▸ Dataset entries
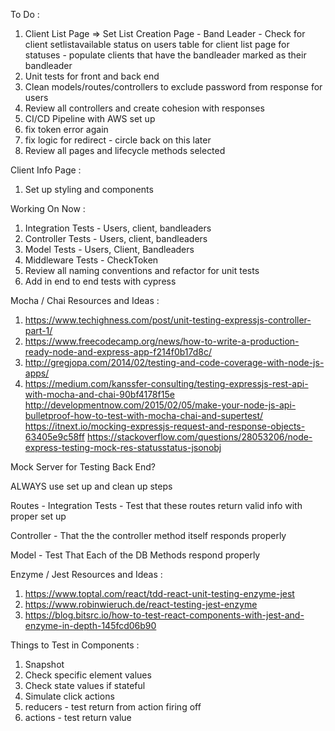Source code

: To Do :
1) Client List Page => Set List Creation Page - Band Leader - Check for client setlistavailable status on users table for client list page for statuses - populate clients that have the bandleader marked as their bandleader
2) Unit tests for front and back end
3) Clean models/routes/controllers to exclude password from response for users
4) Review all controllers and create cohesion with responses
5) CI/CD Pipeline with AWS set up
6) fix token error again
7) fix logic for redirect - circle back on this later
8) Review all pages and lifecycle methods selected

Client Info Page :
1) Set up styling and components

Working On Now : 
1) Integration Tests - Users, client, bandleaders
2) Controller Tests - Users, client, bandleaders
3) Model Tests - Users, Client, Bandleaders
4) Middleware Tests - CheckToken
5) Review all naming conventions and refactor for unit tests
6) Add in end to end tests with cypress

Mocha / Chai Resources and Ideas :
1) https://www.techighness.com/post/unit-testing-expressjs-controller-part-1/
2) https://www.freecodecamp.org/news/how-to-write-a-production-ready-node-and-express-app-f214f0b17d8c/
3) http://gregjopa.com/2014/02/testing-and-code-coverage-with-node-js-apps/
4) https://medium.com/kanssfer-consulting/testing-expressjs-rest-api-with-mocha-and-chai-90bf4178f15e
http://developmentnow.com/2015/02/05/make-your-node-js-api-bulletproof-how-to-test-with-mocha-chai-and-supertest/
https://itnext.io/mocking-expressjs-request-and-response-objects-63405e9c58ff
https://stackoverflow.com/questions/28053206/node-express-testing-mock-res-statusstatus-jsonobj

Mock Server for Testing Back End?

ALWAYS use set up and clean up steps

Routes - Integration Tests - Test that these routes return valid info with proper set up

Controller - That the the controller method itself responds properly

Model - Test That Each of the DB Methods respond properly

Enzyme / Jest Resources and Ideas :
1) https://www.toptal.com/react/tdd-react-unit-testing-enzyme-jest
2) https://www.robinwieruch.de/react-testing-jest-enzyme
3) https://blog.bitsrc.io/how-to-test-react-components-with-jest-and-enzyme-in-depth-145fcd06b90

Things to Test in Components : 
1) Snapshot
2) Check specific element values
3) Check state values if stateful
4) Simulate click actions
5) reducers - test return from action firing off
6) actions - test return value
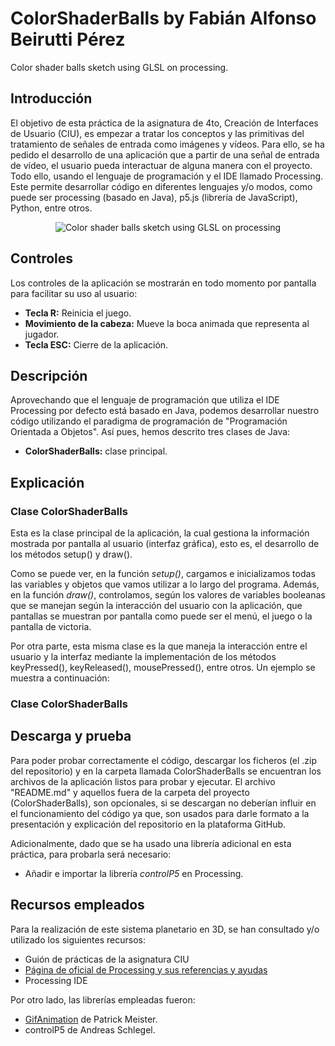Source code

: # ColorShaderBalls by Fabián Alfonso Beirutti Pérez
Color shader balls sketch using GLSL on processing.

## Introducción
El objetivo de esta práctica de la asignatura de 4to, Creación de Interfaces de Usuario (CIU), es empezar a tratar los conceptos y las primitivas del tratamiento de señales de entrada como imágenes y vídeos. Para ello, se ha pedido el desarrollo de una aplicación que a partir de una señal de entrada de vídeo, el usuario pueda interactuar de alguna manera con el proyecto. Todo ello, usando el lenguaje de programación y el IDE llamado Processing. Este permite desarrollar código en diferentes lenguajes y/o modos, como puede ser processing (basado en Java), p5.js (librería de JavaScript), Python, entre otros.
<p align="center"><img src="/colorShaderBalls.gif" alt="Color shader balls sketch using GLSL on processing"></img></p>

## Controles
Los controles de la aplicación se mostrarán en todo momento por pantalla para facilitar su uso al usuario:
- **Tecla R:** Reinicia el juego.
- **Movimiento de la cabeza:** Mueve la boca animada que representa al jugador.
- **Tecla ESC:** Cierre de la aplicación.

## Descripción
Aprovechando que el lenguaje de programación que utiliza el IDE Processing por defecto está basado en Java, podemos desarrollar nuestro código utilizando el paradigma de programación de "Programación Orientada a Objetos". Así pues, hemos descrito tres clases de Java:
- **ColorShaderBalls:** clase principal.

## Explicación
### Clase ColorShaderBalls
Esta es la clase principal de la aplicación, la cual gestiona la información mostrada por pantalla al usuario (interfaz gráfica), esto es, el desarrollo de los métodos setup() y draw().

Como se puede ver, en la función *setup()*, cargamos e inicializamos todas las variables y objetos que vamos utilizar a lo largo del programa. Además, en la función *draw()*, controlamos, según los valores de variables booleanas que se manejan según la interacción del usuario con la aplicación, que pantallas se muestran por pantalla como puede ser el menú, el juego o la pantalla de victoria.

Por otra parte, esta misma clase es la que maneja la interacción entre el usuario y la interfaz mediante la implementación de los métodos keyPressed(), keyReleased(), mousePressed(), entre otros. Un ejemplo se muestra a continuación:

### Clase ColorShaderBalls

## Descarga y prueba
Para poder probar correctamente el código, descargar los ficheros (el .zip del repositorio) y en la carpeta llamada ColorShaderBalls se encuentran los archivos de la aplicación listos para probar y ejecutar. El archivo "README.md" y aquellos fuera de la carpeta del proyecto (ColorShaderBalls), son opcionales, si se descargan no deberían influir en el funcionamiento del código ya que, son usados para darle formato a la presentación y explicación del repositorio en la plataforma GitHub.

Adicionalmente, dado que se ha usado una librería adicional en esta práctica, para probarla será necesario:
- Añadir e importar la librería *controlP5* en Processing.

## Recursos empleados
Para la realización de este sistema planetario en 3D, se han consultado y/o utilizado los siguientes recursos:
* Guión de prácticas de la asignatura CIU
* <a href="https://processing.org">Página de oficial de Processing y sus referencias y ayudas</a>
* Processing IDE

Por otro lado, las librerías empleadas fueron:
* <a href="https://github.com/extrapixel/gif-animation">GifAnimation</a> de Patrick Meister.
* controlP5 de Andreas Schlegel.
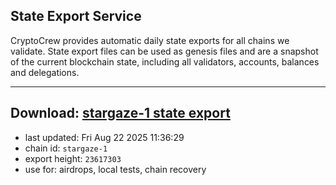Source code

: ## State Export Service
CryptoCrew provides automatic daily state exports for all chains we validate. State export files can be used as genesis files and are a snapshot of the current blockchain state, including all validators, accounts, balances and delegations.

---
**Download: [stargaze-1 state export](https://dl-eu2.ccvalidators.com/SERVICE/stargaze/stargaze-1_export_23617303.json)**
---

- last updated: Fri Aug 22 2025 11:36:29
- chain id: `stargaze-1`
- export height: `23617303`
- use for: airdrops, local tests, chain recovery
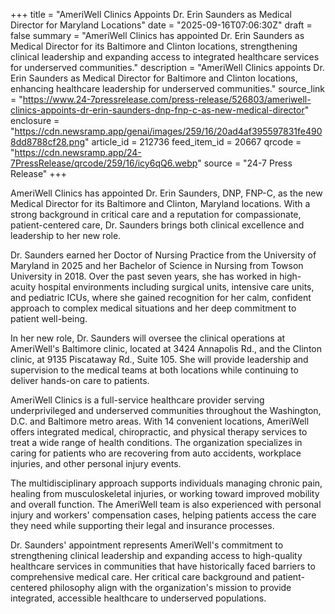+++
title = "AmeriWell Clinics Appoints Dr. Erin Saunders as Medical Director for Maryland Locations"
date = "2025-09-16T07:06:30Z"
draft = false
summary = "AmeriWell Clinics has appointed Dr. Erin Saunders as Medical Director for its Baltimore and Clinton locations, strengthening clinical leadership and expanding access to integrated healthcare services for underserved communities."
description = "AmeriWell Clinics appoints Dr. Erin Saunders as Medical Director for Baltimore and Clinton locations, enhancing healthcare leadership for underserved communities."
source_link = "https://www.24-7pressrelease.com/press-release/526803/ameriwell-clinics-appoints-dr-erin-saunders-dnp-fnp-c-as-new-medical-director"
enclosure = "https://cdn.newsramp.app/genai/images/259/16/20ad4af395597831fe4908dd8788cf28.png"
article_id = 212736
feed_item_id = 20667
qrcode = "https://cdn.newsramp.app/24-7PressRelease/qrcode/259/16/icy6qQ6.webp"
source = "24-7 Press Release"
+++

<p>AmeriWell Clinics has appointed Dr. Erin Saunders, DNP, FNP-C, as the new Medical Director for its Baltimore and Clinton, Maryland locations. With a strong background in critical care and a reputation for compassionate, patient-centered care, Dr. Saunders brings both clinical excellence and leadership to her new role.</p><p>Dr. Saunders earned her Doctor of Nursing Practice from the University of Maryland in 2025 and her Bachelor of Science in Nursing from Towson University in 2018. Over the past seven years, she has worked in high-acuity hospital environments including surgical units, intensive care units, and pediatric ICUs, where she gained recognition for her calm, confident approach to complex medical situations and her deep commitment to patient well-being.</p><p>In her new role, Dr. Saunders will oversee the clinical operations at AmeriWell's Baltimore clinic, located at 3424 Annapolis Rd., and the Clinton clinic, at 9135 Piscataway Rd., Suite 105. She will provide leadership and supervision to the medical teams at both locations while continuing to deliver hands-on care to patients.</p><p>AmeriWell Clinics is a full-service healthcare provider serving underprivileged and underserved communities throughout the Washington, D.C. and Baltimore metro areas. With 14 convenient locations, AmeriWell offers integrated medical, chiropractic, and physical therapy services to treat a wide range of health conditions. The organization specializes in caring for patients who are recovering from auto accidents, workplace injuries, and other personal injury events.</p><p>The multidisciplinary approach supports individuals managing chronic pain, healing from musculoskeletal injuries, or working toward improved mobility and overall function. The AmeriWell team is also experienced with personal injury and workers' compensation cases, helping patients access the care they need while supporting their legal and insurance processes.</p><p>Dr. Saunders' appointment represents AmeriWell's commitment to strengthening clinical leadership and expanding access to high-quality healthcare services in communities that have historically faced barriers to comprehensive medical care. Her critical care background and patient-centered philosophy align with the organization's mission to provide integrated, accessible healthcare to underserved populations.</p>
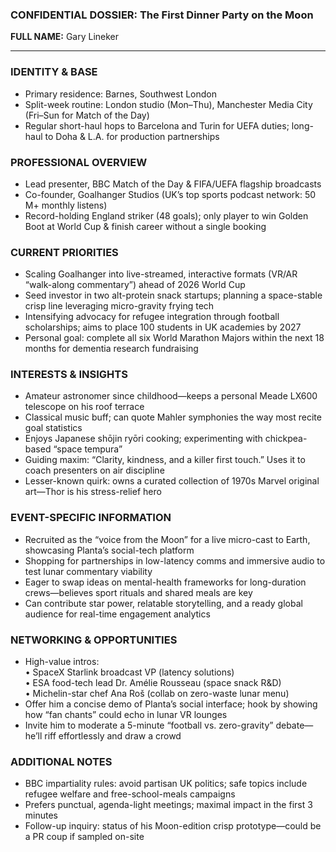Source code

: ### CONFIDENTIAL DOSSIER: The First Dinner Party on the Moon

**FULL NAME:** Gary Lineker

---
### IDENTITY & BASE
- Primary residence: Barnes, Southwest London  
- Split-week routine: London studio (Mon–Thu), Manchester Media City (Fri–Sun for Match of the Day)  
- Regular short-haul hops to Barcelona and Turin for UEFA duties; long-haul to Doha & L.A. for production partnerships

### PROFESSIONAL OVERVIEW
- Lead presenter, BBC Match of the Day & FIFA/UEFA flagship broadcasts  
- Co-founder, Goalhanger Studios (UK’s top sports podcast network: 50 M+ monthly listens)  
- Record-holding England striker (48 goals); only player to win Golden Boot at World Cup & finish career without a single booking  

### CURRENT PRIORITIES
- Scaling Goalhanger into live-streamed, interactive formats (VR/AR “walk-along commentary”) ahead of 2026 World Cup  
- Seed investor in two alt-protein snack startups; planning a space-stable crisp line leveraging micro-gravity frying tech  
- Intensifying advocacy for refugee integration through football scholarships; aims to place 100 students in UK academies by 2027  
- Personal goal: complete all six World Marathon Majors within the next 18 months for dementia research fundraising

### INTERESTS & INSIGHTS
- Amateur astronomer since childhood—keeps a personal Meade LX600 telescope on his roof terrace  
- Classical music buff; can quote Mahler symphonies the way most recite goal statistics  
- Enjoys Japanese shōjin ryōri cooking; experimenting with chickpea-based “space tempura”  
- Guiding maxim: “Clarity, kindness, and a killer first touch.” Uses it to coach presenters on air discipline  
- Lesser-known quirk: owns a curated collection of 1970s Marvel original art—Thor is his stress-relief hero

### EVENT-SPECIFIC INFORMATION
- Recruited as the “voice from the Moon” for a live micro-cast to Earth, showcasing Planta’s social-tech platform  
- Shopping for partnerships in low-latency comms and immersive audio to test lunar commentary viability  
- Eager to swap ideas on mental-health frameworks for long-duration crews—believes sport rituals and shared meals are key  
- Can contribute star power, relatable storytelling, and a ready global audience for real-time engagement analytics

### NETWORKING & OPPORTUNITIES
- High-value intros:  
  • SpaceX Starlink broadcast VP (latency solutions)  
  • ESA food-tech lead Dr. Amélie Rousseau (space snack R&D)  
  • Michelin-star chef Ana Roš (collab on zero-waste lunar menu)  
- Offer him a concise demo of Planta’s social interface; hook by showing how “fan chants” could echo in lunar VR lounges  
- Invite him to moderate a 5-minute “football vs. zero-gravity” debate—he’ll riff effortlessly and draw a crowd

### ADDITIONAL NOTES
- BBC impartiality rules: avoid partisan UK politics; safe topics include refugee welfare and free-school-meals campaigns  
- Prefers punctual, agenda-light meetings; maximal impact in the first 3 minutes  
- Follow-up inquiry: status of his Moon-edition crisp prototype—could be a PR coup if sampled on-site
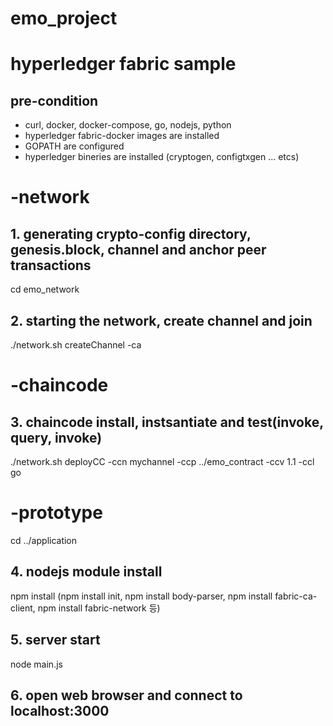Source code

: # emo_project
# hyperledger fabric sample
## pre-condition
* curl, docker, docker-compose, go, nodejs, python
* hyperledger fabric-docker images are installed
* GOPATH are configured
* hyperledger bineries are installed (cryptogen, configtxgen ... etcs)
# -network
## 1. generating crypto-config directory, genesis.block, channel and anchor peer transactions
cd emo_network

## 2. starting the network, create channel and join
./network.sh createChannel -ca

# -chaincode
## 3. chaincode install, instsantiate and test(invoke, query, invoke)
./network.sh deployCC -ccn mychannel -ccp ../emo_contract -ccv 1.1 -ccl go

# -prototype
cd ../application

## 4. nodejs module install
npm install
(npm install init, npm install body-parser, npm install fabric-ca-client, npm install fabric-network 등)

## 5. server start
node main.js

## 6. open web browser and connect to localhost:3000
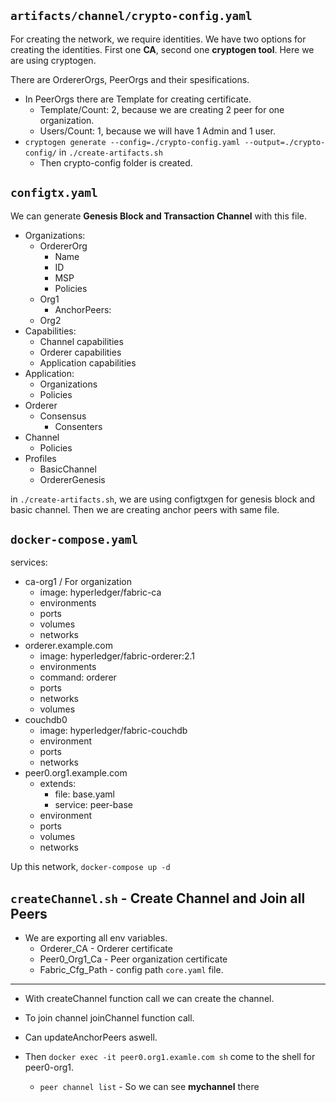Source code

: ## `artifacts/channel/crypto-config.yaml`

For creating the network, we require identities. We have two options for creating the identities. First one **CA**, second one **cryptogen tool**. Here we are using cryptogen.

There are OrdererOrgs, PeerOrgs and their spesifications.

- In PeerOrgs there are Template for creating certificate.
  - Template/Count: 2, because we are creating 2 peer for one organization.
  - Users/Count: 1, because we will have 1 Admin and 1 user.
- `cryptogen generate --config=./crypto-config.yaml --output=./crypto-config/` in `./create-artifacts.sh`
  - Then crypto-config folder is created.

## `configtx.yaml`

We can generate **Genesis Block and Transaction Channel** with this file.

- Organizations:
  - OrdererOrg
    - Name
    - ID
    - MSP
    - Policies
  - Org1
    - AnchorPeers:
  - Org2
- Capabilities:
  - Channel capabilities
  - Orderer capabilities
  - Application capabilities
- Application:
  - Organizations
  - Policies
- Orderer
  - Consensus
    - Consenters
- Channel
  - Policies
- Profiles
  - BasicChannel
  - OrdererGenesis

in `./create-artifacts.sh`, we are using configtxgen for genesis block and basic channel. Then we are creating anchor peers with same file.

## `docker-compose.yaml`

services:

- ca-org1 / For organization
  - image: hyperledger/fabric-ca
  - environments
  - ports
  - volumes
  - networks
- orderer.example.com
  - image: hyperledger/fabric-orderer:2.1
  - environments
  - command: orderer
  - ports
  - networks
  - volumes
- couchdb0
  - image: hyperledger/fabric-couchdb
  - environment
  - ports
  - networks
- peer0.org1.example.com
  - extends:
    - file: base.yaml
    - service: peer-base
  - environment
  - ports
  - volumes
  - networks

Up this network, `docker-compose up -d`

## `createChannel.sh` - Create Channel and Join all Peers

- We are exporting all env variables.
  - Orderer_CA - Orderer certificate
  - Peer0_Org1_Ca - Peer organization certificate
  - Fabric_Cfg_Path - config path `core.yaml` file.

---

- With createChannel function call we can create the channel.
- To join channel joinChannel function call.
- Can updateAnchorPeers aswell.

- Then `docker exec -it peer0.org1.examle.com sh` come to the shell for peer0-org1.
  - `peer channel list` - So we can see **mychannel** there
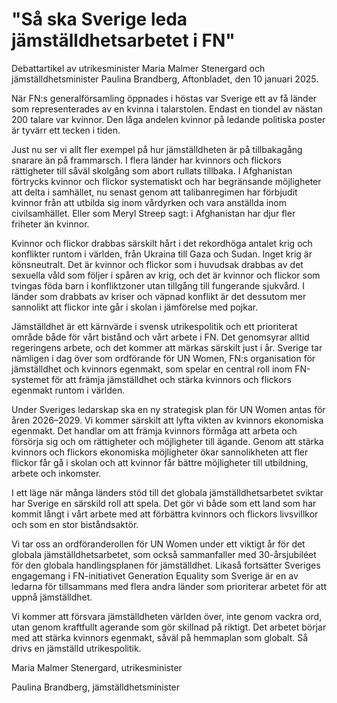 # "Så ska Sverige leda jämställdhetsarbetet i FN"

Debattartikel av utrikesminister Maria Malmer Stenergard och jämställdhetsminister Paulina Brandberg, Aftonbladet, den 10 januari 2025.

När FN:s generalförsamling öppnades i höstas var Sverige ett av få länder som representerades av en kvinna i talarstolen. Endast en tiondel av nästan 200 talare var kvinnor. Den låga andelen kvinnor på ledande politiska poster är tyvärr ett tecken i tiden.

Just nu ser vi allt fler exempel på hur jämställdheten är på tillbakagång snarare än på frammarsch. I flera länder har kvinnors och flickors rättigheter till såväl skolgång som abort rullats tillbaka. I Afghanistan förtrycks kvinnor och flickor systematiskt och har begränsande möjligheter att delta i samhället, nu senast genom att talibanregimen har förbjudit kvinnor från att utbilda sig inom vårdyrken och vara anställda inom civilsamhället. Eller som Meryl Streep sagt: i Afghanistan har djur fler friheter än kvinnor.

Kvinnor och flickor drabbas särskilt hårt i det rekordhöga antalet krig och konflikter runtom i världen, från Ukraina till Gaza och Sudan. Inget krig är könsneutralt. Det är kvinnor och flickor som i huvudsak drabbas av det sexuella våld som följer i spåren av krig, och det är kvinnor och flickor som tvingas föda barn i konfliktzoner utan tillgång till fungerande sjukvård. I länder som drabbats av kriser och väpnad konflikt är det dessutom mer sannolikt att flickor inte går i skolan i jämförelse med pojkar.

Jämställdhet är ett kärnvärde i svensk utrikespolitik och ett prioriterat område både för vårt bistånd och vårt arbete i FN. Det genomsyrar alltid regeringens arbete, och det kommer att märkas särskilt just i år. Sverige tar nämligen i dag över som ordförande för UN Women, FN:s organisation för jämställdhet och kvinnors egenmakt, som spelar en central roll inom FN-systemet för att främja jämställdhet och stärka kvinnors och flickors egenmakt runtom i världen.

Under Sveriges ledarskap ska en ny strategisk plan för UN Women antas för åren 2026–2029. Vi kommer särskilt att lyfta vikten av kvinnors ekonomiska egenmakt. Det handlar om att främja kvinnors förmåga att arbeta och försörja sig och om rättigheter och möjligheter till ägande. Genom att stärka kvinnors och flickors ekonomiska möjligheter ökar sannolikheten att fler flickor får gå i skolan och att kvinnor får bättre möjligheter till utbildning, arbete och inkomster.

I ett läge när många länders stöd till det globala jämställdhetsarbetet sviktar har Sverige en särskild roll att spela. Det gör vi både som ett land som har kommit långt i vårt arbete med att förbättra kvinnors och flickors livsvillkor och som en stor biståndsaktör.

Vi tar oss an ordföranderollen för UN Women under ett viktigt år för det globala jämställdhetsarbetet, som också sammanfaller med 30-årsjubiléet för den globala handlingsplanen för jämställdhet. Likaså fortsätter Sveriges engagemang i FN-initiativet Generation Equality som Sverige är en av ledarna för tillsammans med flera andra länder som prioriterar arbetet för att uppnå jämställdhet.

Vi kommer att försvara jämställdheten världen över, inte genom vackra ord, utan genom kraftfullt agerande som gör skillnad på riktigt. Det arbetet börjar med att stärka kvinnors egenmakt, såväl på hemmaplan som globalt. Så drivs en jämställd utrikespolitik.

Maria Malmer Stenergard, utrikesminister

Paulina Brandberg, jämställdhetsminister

▸ Work to complete
Exactly reproduce the run of lines from the start of the listing through the line with "Routes - Integration", inclusive; pictures are not copied.

▸ Solved problem
Source code

: To Do :
1) Client List Page => Set List Creation Page - Band Leader - Check for client setlistavailable status on users table for client list page for statuses - populate clients that have the bandleader marked as their bandleader
2) Unit tests for front and back end
3) Clean models/routes/controllers to exclude password from response for users
4) Review all controllers and create cohesion with responses
5) CI/CD Pipeline with AWS set up
6) fix token error again
7) fix logic for redirect - circle back on this later
8) Review all pages and lifecycle methods selected

Client Info Page :
1) Set up styling and components

Working On Now : 
1) Integration Tests - Users, client, bandleaders
2) Controller Tests - Users, client, bandleaders
3) Model Tests - Users, Client, Bandleaders
4) Middleware Tests - CheckToken
5) Review all naming conventions and refactor for unit tests
6) Add in end to end tests with cypress

Mocha / Chai Resources and Ideas :
1) https://www.techighness.com/post/unit-testing-expressjs-controller-part-1/
2) https://www.freecodecamp.org/news/how-to-write-a-production-ready-node-and-express-app-f214f0b17d8c/
3) http://gregjopa.com/2014/02/testing-and-code-coverage-with-node-js-apps/
4) https://medium.com/kanssfer-consulting/testing-expressjs-rest-api-with-mocha-and-chai-90bf4178f15e
http://developmentnow.com/2015/02/05/make-your-node-js-api-bulletproof-how-to-test-with-mocha-chai-and-supertest/
https://itnext.io/mocking-expressjs-request-and-response-objects-63405e9c58ff
https://stackoverflow.com/questions/28053206/node-express-testing-mock-res-statusstatus-jsonobj

Mock Server for Testing Back End?

ALWAYS use set up and clean up steps

Routes - Integration Tests - Test that these routes return valid info with proper set up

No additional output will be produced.